• **EXERCISE INSTRUCTIONS**
Retype each record shown below, leaving every character as it is.

*** EXERCISE DATA Section Begins ***

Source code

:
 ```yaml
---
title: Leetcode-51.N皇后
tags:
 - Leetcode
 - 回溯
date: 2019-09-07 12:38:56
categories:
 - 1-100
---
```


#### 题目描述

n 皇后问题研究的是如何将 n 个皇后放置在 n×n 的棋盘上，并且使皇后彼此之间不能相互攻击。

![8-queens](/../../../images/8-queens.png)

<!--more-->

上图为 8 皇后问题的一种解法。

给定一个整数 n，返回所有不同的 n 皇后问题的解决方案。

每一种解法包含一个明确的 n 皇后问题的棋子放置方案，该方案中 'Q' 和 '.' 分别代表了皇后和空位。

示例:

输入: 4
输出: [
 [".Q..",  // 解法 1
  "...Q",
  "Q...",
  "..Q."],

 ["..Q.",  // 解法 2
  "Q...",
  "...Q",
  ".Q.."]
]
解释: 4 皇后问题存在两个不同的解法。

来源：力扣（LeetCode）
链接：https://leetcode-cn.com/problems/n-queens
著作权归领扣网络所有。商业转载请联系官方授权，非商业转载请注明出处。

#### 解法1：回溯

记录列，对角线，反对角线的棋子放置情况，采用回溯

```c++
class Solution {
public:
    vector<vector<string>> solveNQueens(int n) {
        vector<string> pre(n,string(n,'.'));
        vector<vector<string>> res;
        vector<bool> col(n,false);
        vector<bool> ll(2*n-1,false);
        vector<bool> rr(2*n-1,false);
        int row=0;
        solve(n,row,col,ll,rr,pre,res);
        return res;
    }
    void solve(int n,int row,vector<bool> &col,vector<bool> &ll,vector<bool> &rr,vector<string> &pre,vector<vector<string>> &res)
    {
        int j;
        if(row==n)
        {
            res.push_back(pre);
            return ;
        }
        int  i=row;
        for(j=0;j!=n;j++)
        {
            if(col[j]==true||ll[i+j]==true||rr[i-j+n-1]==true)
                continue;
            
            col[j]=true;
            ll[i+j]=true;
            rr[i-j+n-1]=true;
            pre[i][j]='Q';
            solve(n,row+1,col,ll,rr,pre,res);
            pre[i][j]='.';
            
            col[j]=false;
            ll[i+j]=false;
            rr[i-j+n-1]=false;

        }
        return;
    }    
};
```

*** EXERCISE DATA Section Ends ***

• **SOLUTION TO THE PROBLEM**
Source code

:
 ```yaml
---
title: Leetcode-51.N皇后
tags:
 - Leetcode
 - 回溯
date: 2019-09-07 12:38:56
categories:
 - 1-100
---
```


#### 题目描述

n 皇后问题研究的是如何将 n 个皇后放置在 n×n 的棋盘上，并且使皇后彼此之间不能相互攻击。

![8-queens](/../../../images/8-queens.png)

<!--more-->

上图为 8 皇后问题的一种解法。

给定一个整数 n，返回所有不同的 n 皇后问题的解决方案。

每一种解法包含一个明确的 n 皇后问题的棋子放置方案，该方案中 'Q' 和 '.' 分别代表了皇后和空位。

示例:

输入: 4
输出: [
 [".Q..",  // 解法 1
  "...Q",
  "Q...",
  "..Q."],

 ["..Q.",  // 解法 2
  "Q...",
  "...Q",
  ".Q.."]
]
解释: 4 皇后问题存在两个不同的解法。

来源：力扣（LeetCode）
链接：https://leetcode-cn.com/problems/n-queens
著作权归领扣网络所有。商业转载请联系官方授权，非商业转载请注明出处。

#### 解法1：回溯

记录列，对角线，反对角线的棋子放置情况，采用回溯

```c++
class Solution {
public:
    vector<vector<string>> solveNQueens(int n) {
        vector<string> pre(n,string(n,'.'));
        vector<vector<string>> res;
        vector<bool> col(n,false);
        vector<bool> ll(2*n-1,false);
        vector<bool> rr(2*n-1,false);
        int row=0;
        solve(n,row,col,ll,rr,pre,res);
        return res;
    }
    void solve(int n,int row,vector<bool> &col,vector<bool> &ll,vector<bool> &rr,vector<string> &pre,vector<vector<string>> &res)
    {
        int j;
        if(row==n)
        {
            res.push_back(pre);
            return ;
        }
        int  i=row;
        for(j=0;j!=n;j++)
        {
            if(col[j]==true||ll[i+j]==true||rr[i-j+n-1]==true)
                continue;
            
            col[j]=true;
            ll[i+j]=true;
            rr[i-j+n-1]=true;
            pre[i][j]='Q';
            solve(n,row+1,col,ll,rr,pre,res);
            pre[i][j]='.';
            
            col[j]=false;
            ll[i+j]=false;
            rr[i-j+n-1]=false;

        }
        return;
    }    
};
```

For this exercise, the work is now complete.